══ Provided records ══

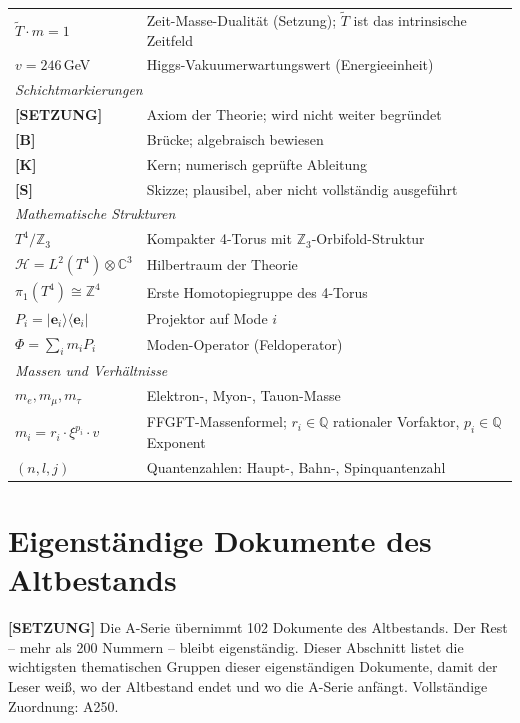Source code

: {\begin{longtable}{lp{\dimexpr\textwidth-3.2cm\relax}}
$\tilde T\cdot m = 1$ & Zeit-Masse-Dualität (Setzung); $\tilde T$ ist das
  intrinsische Zeitfeld \\
$v = 246\,$GeV & Higgs-Vakuumerwartungswert (Energieeinheit) \\
\midrule
\multicolumn{2}{l}{\textit{Schichtmarkierungen}} \\
\textbf{[SETZUNG]} & Axiom der Theorie; wird nicht weiter begründet \\
\textbf{[B]} & Brücke; algebraisch bewiesen \\
\textbf{[K]} & Kern; numerisch geprüfte Ableitung \\
\textbf{[S]} & Skizze; plausibel, aber nicht vollständig ausgeführt \\
\midrule
\multicolumn{2}{l}{\textit{Mathematische Strukturen}} \\
$T^4/\mathbb{Z}_3$ & Kompakter 4-Torus mit $\mathbb{Z}_3$-Orbifold-Struktur \\
$\mathcal{H} = L^2(T^4)\otimes\mathbb{C}^3$ & Hilbertraum der Theorie \\
$\pi_1(T^4)\cong\mathbb{Z}^4$ & Erste Homotopiegruppe des 4-Torus \\
$P_i = |\mathbf{e}_i\rangle\langle\mathbf{e}_i|$ & Projektor auf Mode $i$ \\
$\Phi = \sum_i m_i P_i$ & Moden-Operator (Feldoperator) \\
\midrule
\multicolumn{2}{l}{\textit{Massen und Verhältnisse}} \\
$m_e, m_\mu, m_\tau$ & Elektron-, Myon-, Tauon-Masse \\
$m_i = r_i\cdot\xi^{p_i}\cdot v$ & FFGFT-Massenformel; $r_i\in\mathbb{Q}$
  rationaler Vorfaktor, $p_i\in\mathbb{Q}$ Exponent \\
$(n, l, j)$ & Quantenzahlen: Haupt-, Bahn-, Spinquantenzahl \\
\end{longtable}
}
\renewcommand{\arraystretch}{1.0}

\section{Eigenständige Dokumente des Altbestands}

\textbf{[SETZUNG]} Die A-Serie übernimmt 102 Dokumente des Altbestands. Der
Rest -- mehr als 200 Nummern -- bleibt eigenständig. Dieser Abschnitt listet
die wichtigsten thematischen Gruppen dieser eigenständigen Dokumente, damit der
Leser weiß, wo der Altbestand endet und wo die A-Serie anfängt. Vollständige
Zuordnung: A250.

═══

**What to do:** Your answer should be the lines of the listing above between the line holding "Myon-, Tauon-Masse \\" and the line holding "Rest -- mehr", inclusive, restated word for word and alone.

**Output below:**
$m_e, m_\mu, m_\tau$ & Elektron-, Myon-, Tauon-Masse \\
$m_i = r_i\cdot\xi^{p_i}\cdot v$ & FFGFT-Massenformel; $r_i\in\mathbb{Q}$
  rationaler Vorfaktor, $p_i\in\mathbb{Q}$ Exponent \\
$(n, l, j)$ & Quantenzahlen: Haupt-, Bahn-, Spinquantenzahl \\
\end{longtable}
}
\renewcommand{\arraystretch}{1.0}

\section{Eigenständige Dokumente des Altbestands}

\textbf{[SETZUNG]} Die A-Serie übernimmt 102 Dokumente des Altbestands. Der
Rest -- mehr als 200 Nummern -- bleibt eigenständig. Dieser Abschnitt listet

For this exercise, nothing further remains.